Understanding where to hit Parkinson’s disease
Novel, tissue-specific, inducible, adult-onset reversible animal models for the role of mitochondria in PD
Among the busiest parts of any cell is the mitochondrion, a structure that supplies energy, transmits signals, and even coordinates a programmed death sequence for cells when they come to the end of their useful life.
Mitochondria function declines with age. Many researchers believe this problem may be the starting point — and perhaps the main problem — of the disorder.
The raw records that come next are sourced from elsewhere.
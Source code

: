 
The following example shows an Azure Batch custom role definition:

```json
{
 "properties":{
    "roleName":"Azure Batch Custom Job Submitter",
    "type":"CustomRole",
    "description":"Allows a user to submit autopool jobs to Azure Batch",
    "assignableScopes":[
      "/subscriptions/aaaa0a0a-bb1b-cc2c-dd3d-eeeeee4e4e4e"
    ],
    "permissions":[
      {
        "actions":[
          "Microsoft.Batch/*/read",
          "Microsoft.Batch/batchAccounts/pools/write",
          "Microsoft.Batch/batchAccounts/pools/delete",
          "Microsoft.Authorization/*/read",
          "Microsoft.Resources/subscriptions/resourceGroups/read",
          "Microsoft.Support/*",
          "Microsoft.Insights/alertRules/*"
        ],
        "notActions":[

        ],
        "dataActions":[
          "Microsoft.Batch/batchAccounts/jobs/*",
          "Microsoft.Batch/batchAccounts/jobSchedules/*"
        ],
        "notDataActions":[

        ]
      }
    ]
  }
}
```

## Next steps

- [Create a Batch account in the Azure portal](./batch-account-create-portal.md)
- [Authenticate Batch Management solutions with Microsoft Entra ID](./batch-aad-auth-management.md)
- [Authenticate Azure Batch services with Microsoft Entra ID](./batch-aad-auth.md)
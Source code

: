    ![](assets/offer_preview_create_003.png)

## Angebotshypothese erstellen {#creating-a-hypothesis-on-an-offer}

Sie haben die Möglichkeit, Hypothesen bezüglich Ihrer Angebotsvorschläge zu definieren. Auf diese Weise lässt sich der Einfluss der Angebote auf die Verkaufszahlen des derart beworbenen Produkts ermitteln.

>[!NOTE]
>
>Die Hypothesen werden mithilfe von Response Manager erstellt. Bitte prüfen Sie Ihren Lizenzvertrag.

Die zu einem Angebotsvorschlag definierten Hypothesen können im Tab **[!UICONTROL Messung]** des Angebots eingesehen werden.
“If you want to help treat or cure a disease, you have to first understand why that disease behaves the way it does,” says Ying Wang, a McGill University postdoctoral fellow. “My project is aimed at answering two important questions: is mitochondrial dysfunction the cause of this disease, and if we can find a way to restore that function, would it reverse the course of the disease?”
With that goal in mind, Wang has attempted to better model the way mitochondria is disrupted in Parkinson’s, in order to prove or disprove the causal role of mitochondria. She’s working with mice that have been genetically modified to create chronic stress on mitochondria, specifically in a particularly hard-working class of brain cells that are susceptible to this disease. Furthermore, she’s already discovered that a drug she gives to those mice in water can reverse the problem with the mitochondria.
“It’s a simple, elegant model,” says Wang. “It is unique because it induces adult-onset chronic loss of mitochondrial function. Furthermore, it is the first that allows us to turn the functional capacity of mitochondria off, and then back on again.” Demonstrating that this drug can reverse damage to mitochondria in these mice means focusing on mitochondria is a good potential avenue for drug discovery.
The lab of Dr. Siegfried Hekimi, where Wang earned her PhD in 2014, has been an ideal setting to carry out this work, she says.
“This lab has been working on aging and these kinds of age-dependent diseases for the last 20 years,” she says. “We have also been thinking of ways to improve mitochondrial function that could potentially benefit many age-related illnesses.”